Exercise data
——————————
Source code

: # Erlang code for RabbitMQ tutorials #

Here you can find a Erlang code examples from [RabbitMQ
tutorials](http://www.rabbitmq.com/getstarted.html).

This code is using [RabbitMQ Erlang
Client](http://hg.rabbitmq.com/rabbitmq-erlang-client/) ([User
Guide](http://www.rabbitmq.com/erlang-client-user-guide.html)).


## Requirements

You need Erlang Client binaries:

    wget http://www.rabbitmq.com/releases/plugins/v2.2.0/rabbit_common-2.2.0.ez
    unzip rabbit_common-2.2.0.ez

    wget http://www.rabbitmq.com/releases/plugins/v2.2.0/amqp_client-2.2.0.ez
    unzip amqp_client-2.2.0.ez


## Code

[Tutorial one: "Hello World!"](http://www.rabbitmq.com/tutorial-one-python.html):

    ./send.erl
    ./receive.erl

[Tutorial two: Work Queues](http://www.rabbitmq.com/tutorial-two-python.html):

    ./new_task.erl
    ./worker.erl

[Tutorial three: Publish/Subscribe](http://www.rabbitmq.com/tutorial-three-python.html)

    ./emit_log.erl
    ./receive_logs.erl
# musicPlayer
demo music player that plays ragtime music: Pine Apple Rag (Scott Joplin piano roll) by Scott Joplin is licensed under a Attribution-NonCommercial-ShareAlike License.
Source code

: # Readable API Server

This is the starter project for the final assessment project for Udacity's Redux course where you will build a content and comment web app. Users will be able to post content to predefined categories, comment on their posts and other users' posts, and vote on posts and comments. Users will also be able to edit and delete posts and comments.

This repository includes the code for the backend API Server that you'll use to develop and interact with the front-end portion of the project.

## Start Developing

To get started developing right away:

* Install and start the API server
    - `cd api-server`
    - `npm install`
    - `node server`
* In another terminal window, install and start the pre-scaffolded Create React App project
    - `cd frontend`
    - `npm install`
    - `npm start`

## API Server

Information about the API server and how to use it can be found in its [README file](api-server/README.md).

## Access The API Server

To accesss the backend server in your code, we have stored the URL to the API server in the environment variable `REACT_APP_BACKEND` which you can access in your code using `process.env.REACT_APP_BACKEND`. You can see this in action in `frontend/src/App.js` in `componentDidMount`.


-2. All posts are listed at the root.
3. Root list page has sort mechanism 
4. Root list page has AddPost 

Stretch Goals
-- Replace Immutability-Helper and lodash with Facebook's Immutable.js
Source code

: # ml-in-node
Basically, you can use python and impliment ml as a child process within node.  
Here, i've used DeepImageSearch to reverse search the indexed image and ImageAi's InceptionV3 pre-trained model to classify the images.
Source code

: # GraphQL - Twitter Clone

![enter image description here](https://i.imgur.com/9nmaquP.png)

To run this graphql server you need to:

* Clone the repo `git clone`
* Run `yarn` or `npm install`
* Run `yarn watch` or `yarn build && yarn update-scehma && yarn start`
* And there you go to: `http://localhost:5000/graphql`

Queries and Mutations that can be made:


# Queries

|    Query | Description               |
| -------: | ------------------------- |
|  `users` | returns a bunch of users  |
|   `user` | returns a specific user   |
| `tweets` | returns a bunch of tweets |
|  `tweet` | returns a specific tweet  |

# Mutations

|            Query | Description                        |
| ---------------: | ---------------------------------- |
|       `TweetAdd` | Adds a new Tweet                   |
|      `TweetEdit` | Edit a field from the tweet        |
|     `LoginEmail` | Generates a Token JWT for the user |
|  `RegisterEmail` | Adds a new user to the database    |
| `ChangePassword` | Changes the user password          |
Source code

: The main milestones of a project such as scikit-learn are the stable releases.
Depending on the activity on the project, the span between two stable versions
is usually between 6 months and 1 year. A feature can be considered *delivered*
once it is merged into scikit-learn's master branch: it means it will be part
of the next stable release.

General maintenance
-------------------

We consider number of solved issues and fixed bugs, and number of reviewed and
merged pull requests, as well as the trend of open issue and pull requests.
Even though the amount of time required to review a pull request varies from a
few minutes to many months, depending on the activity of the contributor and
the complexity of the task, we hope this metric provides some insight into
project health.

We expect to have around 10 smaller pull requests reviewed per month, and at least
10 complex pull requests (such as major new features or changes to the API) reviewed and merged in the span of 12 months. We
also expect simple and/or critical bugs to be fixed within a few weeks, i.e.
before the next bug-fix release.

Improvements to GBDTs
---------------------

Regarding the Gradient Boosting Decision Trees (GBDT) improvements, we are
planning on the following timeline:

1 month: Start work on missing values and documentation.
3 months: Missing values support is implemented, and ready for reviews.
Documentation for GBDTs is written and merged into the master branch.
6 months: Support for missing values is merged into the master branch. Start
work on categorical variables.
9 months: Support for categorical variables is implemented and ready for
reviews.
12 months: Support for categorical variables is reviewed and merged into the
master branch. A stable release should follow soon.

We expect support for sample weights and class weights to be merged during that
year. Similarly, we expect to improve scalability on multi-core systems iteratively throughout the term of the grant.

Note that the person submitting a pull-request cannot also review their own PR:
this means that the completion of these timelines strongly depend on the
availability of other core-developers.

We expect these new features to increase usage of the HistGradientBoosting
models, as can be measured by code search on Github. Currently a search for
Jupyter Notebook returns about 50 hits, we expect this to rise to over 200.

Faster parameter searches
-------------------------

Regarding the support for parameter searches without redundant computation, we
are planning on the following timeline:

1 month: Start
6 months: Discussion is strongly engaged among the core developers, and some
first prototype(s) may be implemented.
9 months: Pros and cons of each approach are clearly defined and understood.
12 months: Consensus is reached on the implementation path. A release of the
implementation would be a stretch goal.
——————————
Your assignment
Within the listing above, the range opens at the line with "the stable releases." and closes at the line with "the complexity of". Reproduce exactly the lines of that range, including both ends.

Answer space
: The main milestones of a project such as scikit-learn are the stable releases.
Depending on the activity on the project, the span between two stable versions
is usually between 6 months and 1 year. A feature can be considered *delivered*
once it is merged into scikit-learn's master branch: it means it will be part
of the next stable release.

General maintenance
-------------------

We consider number of solved issues and fixed bugs, and number of reviewed and
merged pull requests, as well as the trend of open issue and pull requests.
Even though the amount of time required to review a pull request varies from a
few minutes to many months, depending on the activity of the contributor and
the complexity of the task, we hope this metric provides some insight into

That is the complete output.